On 11th May 2016 the Upper Tribunal (Lands Chamber) (UTLC) handed down its 80 page decision in Sloane Stanley Estate v. Munday (2016). The decision may turn out to be one of the most significant decisions for leaseholders in the history of leasehold enfranchisement. And it is not good news for leaseholders.
The premium paid for a lease extension under the provisions of the Leasehold Reform Housing and Urban Development Act 1993 (the Act) is based on a statutory formula which qualified specialist valuers seek to apply to the particular facts of a matter. The Sloane Stanley case focuses on the correct way to value a flat with a lease assuming that leaseholder has no statutory right to extend it. This is a key part of valuing the premium as a whole.
Relativity is the term used to describe the difference in the value of a flat with and without an extended lease. Relativity is usually determined by reference to graphs and there are many available for use.
The lessees in this case argued that relativity should be determined by reference to the “Parthenia” model which uses a statistical technique known as Hedonic Regression. The UTLC chamber approved the use of the hedonic regression technique in principle but rejected the Parthenia model as not being compatible with market evidence. In fact the UTLC went so far as to say that the Parthenia model must not be referred to in any future case.
The UTLC went on to assault all other well used relativity graphs. The Tribunal preferred the use of taking an actual real-world sale price of the lease and deducting an amount to take account of Act rights based on experience. However, this does not assist where there has been no recent actual sale of the flat. In that alternative, the UTLC held that the Savills 2002 graph should be used to determine the real-world value of the lease and then make a deduction to take account of Act rights based on experience. The “industry standard” Gerard Eve graph (which the UTLC criticised for its shortcomings) could be used to cross-check.
The upshot of this, for non-lawyers and non-valuers, is that it has just become a lot more expensive for leaseholders. The UTLC preferred Savills 2002 graph generally results in a higher premium than even the Gerald Eve graph determined.

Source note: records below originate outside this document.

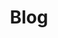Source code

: ---
layout: tag-list
type: tag
title: Blog
slug: blog
category: devlog
sidebar: false
order: 1
description: >
    HydeJack 테마 및 블로그 포스팅에 유용한 정보 모음집
sitemap: false
---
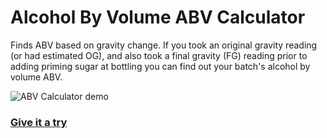 # Alcohol By Volume ABV Calculator

Finds ABV based on gravity change. If you took an original gravity reading (or had estimated OG), and also took a final gravity (FG) reading prior to adding priming sugar at bottling you can find out your batch's alcohol by volume ABV.

![ABV Calculator demo](./src/media/screenshot.png=100x250)

### [Give it a try](http://meirkl.github.io/abv-calculator)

Leaseholders are now in an even worse position than they were a week ago.
Practitioners in this area of law eagerly await news of a potential appeal by the leaseholders of this case and in the meantime valuers are having to reassess the whole basis of the way they value lease extension premiums.
It is therefore now, more important than ever that leases are extended well before they drop below 80 years so relativity does not need to be considered.